Im Frühjahr 2006 hatte Tolmasky seinen Abschluss in der Tasche, doch sein Start bei Apple verlief zunächst holprig: Steve Jobs persönlich musste seine Einstellung abnicken, doch der ehemalige Apple-Chef war zu diesem Zeitpunkt für einen Monat im Urlaub. "Er war extrem vorsichtig, was sein Projekt betraf, und möglicherweise misstraute er auch einem dahergelaufenen 20-Jährigen", sagte Tolmasky der "New York Times" in einem langen Interview.
Schließlich trat er seine Arbeitsstelle in einer abgelegenen Ecke des Apple-Campus an. Dort forschten zwei Gruppen an einem Projekt, ein Hardware- und ein Software-Team. Beide arbeiteten räumlich getrennt, jeder Mitarbeiter wurde zur höchsten Geheimhaltung verpflichtet. Nichts durfte nach draußen dringen. Tolmaskys Aufgabe: Er sollte einen mobilen Browser entwickeln, der das Web auf einem wesentlich kleineren Display problemlos darstellen konnte und nur mit den Fingern bedienbar war.

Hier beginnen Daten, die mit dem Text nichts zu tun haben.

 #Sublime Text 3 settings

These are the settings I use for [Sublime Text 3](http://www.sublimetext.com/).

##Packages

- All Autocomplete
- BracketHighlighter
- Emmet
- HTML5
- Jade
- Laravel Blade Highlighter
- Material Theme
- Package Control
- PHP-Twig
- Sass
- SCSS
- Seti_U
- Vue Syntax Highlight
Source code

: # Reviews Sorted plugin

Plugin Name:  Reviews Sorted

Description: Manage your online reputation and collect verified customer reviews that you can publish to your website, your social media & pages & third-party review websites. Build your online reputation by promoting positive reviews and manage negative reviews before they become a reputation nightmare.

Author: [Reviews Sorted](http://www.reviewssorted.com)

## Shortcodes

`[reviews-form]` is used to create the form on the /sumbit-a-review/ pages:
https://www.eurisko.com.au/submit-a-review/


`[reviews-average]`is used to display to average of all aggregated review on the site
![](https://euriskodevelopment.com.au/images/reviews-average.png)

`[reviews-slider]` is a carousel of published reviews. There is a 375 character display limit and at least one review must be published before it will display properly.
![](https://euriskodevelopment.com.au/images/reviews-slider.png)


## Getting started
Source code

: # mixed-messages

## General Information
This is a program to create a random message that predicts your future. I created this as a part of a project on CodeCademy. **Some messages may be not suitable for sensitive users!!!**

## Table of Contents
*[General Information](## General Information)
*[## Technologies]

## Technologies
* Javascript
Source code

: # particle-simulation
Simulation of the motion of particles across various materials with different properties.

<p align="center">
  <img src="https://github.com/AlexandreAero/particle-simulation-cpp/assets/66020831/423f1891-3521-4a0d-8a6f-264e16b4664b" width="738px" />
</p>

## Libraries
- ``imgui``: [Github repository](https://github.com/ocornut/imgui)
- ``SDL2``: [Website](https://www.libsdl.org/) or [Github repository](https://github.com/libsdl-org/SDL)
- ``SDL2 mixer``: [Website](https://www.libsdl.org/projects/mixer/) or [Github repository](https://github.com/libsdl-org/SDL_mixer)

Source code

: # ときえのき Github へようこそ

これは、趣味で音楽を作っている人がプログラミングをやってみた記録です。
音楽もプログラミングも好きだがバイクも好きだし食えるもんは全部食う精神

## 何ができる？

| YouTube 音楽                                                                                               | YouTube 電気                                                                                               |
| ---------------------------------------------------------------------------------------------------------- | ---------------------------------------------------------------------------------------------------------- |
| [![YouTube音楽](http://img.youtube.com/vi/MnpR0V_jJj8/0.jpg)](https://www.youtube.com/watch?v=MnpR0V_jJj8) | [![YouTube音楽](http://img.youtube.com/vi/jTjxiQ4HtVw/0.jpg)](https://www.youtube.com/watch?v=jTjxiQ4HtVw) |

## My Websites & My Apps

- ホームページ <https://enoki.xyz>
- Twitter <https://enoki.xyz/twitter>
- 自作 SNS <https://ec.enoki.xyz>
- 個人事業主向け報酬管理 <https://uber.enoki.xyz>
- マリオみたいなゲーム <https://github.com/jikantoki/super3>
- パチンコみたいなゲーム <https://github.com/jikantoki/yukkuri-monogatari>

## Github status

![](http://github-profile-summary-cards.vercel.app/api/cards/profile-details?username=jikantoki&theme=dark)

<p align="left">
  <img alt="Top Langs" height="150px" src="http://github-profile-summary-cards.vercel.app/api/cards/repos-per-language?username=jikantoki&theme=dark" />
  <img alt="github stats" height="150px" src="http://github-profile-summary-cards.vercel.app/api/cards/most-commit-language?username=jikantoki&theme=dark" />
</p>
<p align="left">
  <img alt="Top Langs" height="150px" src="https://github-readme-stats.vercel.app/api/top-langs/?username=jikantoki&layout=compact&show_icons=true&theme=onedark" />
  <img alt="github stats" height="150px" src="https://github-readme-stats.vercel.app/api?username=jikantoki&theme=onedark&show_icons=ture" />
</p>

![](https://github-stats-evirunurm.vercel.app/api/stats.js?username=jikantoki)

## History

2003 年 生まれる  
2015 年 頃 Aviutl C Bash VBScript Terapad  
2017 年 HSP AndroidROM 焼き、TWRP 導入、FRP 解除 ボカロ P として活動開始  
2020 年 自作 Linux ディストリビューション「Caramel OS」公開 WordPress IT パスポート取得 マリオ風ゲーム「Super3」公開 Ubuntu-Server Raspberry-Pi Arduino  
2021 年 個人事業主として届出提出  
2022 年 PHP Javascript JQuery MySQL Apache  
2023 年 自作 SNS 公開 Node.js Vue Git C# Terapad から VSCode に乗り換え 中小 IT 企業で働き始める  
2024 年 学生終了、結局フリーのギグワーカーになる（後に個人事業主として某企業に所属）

"Es erschien mir wie eine unlösbare Aufgabe"
Mehrmals pro Woche traf sich der 20-Jährige mit Apples Ikone Steve Jobs. "Steve war unerbittlich, als er sagte, 'Es muss sich wie Magie anfühlen. Mach dich wieder an die Arbeit, das ist noch nicht magisch genug!'" Der Druck war groß: "Ich erinnere mich, dass ich immer wieder frustriert war. Es erschien mir wie eine unlösbare Aufgabe."
Im Gespräch mit der "New York Times" gibt Tolmasky seltene Einblicke in die Arbeit von Apples Geheimlaboren. So sei Jobs unzufrieden gewesen mit dem ersten Prototypen der virtuellen iPhone-Tastatur, also beauftragte er jeden Mitarbeiter des Teams, sich eine Woche nur der Entwicklung der Tastatur zu widmen. Ein Ingenieur aus Tolmaskys Team gewann den Wettbewerb, fortan war es sein Vollzeit-Job, die virtuelle Tastatur zu optimieren.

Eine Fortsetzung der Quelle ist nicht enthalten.